Dataset entries:
>>

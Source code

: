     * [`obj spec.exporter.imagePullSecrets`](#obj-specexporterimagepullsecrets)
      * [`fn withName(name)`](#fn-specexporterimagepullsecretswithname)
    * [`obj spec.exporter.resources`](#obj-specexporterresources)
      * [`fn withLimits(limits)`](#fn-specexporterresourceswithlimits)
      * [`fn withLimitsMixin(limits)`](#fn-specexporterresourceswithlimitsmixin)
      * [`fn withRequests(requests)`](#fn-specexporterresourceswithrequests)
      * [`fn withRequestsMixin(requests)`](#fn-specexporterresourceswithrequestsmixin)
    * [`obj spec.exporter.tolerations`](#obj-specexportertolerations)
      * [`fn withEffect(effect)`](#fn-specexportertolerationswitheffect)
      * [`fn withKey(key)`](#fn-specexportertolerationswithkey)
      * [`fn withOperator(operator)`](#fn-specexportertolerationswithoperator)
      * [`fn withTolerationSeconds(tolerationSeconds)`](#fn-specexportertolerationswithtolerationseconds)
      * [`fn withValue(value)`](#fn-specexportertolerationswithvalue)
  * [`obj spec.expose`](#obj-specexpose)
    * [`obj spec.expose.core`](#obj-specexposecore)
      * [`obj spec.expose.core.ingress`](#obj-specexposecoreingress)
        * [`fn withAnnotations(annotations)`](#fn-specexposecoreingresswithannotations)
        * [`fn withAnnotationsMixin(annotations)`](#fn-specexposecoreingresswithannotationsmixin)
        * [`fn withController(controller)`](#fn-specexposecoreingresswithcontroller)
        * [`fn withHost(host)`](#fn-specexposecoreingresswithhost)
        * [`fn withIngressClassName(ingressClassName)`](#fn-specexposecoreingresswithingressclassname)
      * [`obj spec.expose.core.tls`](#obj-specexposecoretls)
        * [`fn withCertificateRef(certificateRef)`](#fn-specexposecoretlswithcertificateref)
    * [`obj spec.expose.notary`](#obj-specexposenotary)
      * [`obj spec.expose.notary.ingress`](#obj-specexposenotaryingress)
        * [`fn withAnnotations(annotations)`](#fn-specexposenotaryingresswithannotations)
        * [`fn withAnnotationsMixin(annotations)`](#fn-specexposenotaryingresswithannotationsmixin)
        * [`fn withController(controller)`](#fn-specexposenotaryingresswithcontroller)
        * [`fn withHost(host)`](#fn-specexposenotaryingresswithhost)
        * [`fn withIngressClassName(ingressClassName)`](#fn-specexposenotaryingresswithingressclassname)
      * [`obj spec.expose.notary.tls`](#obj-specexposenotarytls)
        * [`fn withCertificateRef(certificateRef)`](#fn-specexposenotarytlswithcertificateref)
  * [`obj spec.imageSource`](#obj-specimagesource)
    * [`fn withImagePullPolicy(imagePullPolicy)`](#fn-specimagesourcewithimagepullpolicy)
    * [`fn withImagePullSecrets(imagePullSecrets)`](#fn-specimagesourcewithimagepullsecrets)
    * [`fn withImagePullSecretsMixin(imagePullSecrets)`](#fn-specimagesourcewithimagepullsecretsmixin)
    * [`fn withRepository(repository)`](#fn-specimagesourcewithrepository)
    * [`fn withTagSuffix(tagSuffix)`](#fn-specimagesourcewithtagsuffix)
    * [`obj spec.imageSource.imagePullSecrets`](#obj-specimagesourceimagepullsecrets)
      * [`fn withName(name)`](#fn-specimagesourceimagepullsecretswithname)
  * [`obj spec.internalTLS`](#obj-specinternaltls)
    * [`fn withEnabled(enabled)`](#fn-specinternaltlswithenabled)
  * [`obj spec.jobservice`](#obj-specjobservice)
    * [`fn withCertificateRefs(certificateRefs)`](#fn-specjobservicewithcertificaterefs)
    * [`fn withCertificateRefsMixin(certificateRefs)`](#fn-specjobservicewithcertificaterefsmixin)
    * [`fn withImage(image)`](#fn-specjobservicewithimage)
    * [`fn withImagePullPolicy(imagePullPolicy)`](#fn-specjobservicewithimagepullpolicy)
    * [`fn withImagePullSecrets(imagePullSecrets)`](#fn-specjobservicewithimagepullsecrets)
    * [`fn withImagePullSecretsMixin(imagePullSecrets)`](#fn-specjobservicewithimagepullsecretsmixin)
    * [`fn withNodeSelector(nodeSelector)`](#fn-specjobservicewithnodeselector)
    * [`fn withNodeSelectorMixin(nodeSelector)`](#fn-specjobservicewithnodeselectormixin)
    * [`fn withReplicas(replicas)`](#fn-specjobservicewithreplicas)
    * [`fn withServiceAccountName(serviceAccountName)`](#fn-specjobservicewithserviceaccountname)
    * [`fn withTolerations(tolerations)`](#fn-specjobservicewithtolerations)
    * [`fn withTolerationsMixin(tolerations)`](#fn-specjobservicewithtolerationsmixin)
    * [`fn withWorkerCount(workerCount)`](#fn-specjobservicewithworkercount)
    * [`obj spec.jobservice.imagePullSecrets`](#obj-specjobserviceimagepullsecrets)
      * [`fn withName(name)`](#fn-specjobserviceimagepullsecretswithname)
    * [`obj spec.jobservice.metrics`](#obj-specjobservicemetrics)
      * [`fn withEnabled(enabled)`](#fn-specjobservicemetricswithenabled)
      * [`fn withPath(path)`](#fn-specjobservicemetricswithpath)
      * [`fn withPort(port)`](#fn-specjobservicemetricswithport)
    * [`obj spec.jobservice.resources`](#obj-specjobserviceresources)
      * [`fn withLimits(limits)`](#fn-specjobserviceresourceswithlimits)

<<

▶ What the task asks
For every line above that includes the word "imagePullPolicy", return the line.

▶ Exercise response
    * [`fn withImagePullPolicy(imagePullPolicy)`](#fn-specimagesourcewithimagepullpolicy)
    * [`fn withImagePullPolicy(imagePullPolicy)`](#fn-specjobservicewithimagepullpolicy)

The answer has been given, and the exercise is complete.